Provided by the Dow Chemical Company, the mini-grants are awarded to fund hands-on interactive experiments in robotics, physics, engineering and other areas. The estimated $1,000 each school received will go toward scientific tools and materials.
The four schools in Northwest Philadelphia which received them are John L. Kinsey Elementary, Hope Charter High School, Germantown High School and Walter Biddle Saul High School.
Making science “real”
The first check was presented on Wednesday to science teacher Mary Cullen at Kinsey Elementary in West Oak Lane.

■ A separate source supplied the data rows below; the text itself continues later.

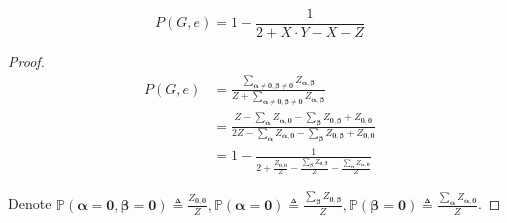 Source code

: \begin{lemma}
	
	\begin{equation}
	P(G,e) =  1 - \frac{1}{2 + X \cdot Y - X - Z}
		\label{recursion2}
	\end{equation}

\end{lemma}
\begin{proof}

	\begin{align*}
P(G,e) &= \frac{\sum_{\boldsymbol\alpha \neq \mathbf{0}, \boldsymbol\beta \neq \mathbf{0}} Z_{\boldsymbol\alpha, \boldsymbol\beta}}{Z + \sum_{\boldsymbol\alpha \neq \mathbf{0}, \boldsymbol\beta \neq \mathbf{0}} Z_{\boldsymbol\alpha, \boldsymbol\beta}} \\
&=\frac{Z - \sum_{\boldsymbol\alpha}Z_{\boldsymbol\alpha,\mathbf{0}} - \sum_{\boldsymbol\beta} Z_{\mathbf{0}, \boldsymbol\beta} + Z_{\mathbf{0}, \mathbf{0}}}{2Z - \sum_{\boldsymbol\alpha}Z_{\boldsymbol\alpha,\mathbf{0}} - \sum_{\boldsymbol\beta} Z_{\mathbf{0}, \boldsymbol\beta} + Z_{\mathbf{0}, \mathbf{0}}} \\
&= 1 - \frac{1}{2 + \frac{Z_{\mathbf{0},\mathbf{0}}}{Z} - \frac{\sum_{\boldsymbol\beta} Z_{\mathbf{0}, \boldsymbol\beta} }{Z} - \frac{\sum_{\boldsymbol\alpha} Z_{ \boldsymbol\alpha , \mathbf{0}} }{Z}}
	\end{align*}

	Denote $\mathbb{P} \left( \boldsymbol\alpha = \mathbf{0}, \boldsymbol\beta = \mathbf{0} \right) \triangleq \frac{Z_{\mathbf{0},\mathbf{0}}}{Z}, \mathbb{P} \left( \boldsymbol\alpha = \mathbf{0} \right) \triangleq \frac{\sum_{\boldsymbol\beta} Z_{\mathbf{0}, \boldsymbol\beta} }{Z}, \mathbb{P} \left( \boldsymbol\beta = \mathbf{0} \right) \triangleq \frac{\sum_{\boldsymbol\alpha} Z_{ \boldsymbol\alpha , \mathbf{0}} }{Z}$.


\end{proof}
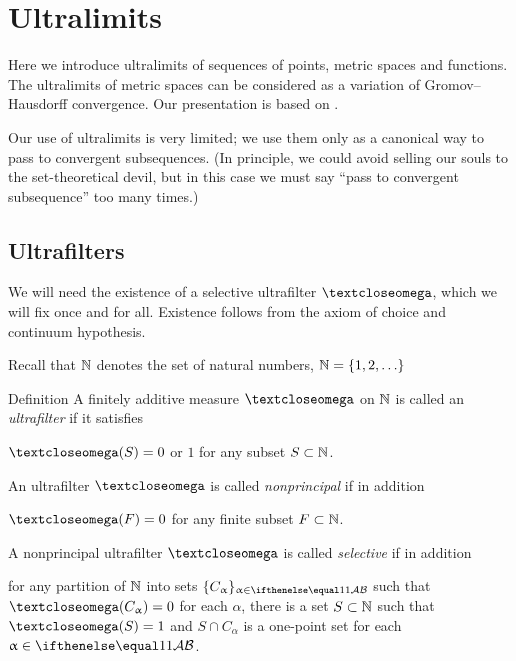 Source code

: \chapter{Ultralimits}

Here we introduce ultralimits of sequences of points, metric spaces and functions.
The ultralimits of metric spaces can be considered as a variation of Gromov--Hausdorff convergence.
Our presentation is based on \cite{kleiner-leeb}.

Our use of ultralimits is very limited; 
we use them only as a canonical way to pass to  convergent subsequences.
(In principle, we could avoid selling our souls 
to the set-theoretical devil, but in this case we must say ``pass to convergent subsequence'' too many times.)%

\section{Ultrafilters}

We will need the existence of a 
selective ultrafilter $\o$,
which we will fix once and for all.
Existence follows from the axiom of choice and continuum hypothesis.

Recall that $\mathbb{N}$ denotes the set of natural numbers, $\NN=\{1,2,\dots\}$

\begin{thm}{Definition}\label{def:ultrafilter}
A finitely additive measure $\o$ 
on  $\mathbb{N}$ 
is called an \emph{ultrafilter} if it satisfies 
\begin{subthm}{}
$\o(S)=0$ or $1$ for any subset $S\subset \NN$.
\end{subthm}
An ultrafilter $\o$ is called 
\emph{nonprincipal} if in addition 
\begin{subthm}{}
$\o(F)=0$ for any finite subset $F\subset \NN$.
\end{subthm}
A nonprincipal ultrafilter $\o$ is called 
\emph{selective} if in addition 
\begin{subthm}{}
for any partition of $\mathbb{N}$ into sets $\{C_\alpha\}_{\alpha\in\IndexSet}$ such that $\o(C_\alpha)\z=0$ for each $\alpha$, 
there is a set $S\subset \NN$ such that $\o(S)=1$ and $S\cap C_\alpha$ is a one-point set for each $\alpha\in\IndexSet$.
\end{subthm}
\end{thm}

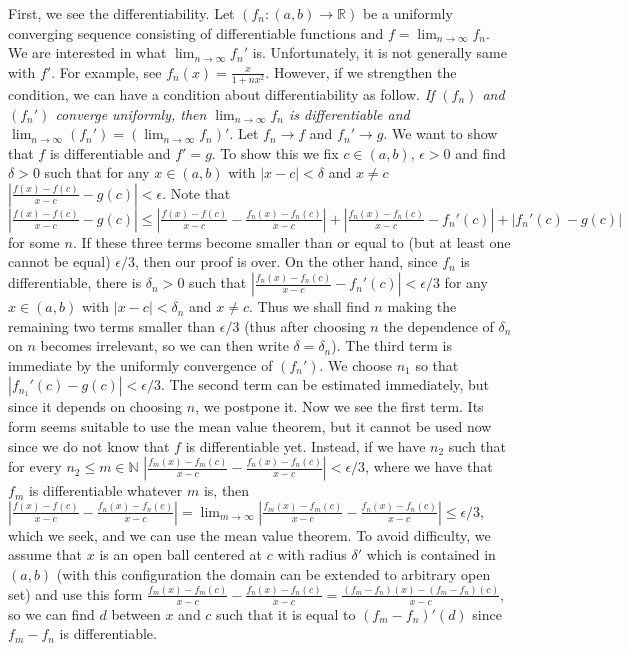 \documentclass{article}
\newcommand{\NaN}{\mathbb{N}}
\newcommand{\ReR}{\mathbb{R}}
\begin{document}
First, we see the differentiability.
Let $(f_n : (a, b) \to \ReR)$ be a uniformly converging sequence consisting of differentiable functions and $f = \lim_{n \to \infty} f_n$.
We are interested in what $\lim_{n \to \infty} f_n'$ is.
Unfortunately, it is not generally same with $f'$.
For example, see $f_n(x) = \frac{x}{1 + nx^2}$.
However, if we strengthen the condition, we can have a condition about differentiability as follow.
\textit{If $(f_n)$ and $(f_n')$ converge uniformly, then $\lim_{n \to \infty} f_n$ is differentiable and $\lim_{n \to \infty} (f_n') = (\lim_{n \to \infty} f_n)'$}.
Let $f_n \to f$ and $f_n' \to g$.
We want to show that $f$ is differentiable and $f' = g$.
To show this we fix $c \in (a, b)$, $\epsilon > 0$ and find $\delta > 0$ such that for any $x \in (a, b)$ with $|x - c| < \delta$ and $x \ne c$ $|\frac{f(x) - f(c)}{x -c} - g(c)| < \epsilon$.
Note that $|\frac{f(x) - f(c)}{x -c} - g(c)| \le |\frac{f(x) - f(c)}{x -c} - \frac{f_n(x) - f_n(c)}{x -c}| + |\frac{f_n(x) - f_n(c)}{x -c} - f_n'(c)| + |f_n'(c) - g(c)|$ for some $n$.
If these three terms become smaller than or equal to (but at least one cannot be equal) $\epsilon/3$, then our proof is over.
On the other hand, since $f_n$ is differentiable, there is $\delta_n > 0$ such that $|\frac{f_n(x) - f_n(c)}{x -c} - f_n'(c)| < \epsilon/3$ for any $x \in (a, b)$ with $|x - c| < \delta_n$ and $x \ne c$.
Thus we shall find $n$ making the remaining two terms smaller than $\epsilon/3$ (thus after choosing $n$ the dependence of $\delta_n$ on $n$ becomes irrelevant, so we can then write $\delta = \delta_n$).
The third term is immediate by the uniformly convergence of $(f_n')$.
We choose $n_1$ so that $|f_{n_1}'(c) - g(c)| < \epsilon/3$.
The second term can be estimated immediately, but since it depends on choosing $n$, we postpone it.
Now we see the first term.
Its form seems suitable to use the mean value theorem, but it cannot be used now since we do not know that $f$ is differentiable yet.
Instead, if we have $n_2$ such that for every $n_2 \le m \in \NaN$ $|\frac{f_m(x) - f_m(c)}{x -c} - \frac{f_n(x) - f_n(c)}{x -c}| < \epsilon/3$, where we have that $f_m$ is differentiable whatever $m$ is, then $|\frac{f(x) - f(c)}{x -c} - \frac{f_n(x) - f_n(c)}{x -c}| = \lim_{m \to \infty} |\frac{f_m(x) - f_m(c)}{x -c} - \frac{f_n(x) - f_n(c)}{x -c}| \le \epsilon/3$, which we seek, and we can use the mean value theorem.
To avoid difficulty, we assume that $x$ is an open ball centered at $c$ with radius $\delta'$ which is contained in $(a, b)$ (with this configuration the domain can be extended to arbitrary open set) and use this form $\frac{f_m(x) - f_m(c)}{x -c} - \frac{f_n(x) - f_n(c)}{x -c} = \frac{(f_m - f_n)(x) - (f_m - f_n)(c)}{x - c}$, so we can find $d$ between $x$ and $c$ such that it is equal to $(f_m - f_n)'(d)$ since $f_m - f_n$ is differentiable.
\end{document}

The $850.50 grant matched the precise amount she calculated for an experiment which tests the effects of ultraviolet rays. Cullen said her experiment will examine sunscreen, sunglasses and fabrics that claim to protect from UV rays.
“There’s no money to supplement the basic curriculum,” said Cullen, who applied for the grant through the Philadelphia Math and Science Coalition of the Philadelphia Education Fund. “The grant is an opportunity to make science real. We’ll be able to perform a hands-on experiment about light. We’ll be asking what is UV light and is it harmful?”
At the event, two experiments were performed by Dow scientists. Students learned how to create a bubbling volcano by using baking soda, vinegar and liquid hand soap. They also tested and measured a baseball bat to learn the science behind a home run.
“We show them how science is used every day,” said Dr. Alfred Schultz, scientist at Dow. “These kids can be future scientists.”
The scientists talked to the class about careers in the science field. Students were encouraged by Carl J. Coker, remediation leader for Dow, to consider fields in engineering and to attend science fairs.
“Don’t be afraid to ask questions,” said Coker.
Grant-winning schools will participate in science experiments such as robot construction, examining living ecosystems, classifying organisms and creating compost systems.
“Science is about being creative and inventing something,” said Dr. Melissa Merlau Johnson, scientist at Dow. “You can influence what happens in day-to-day life.”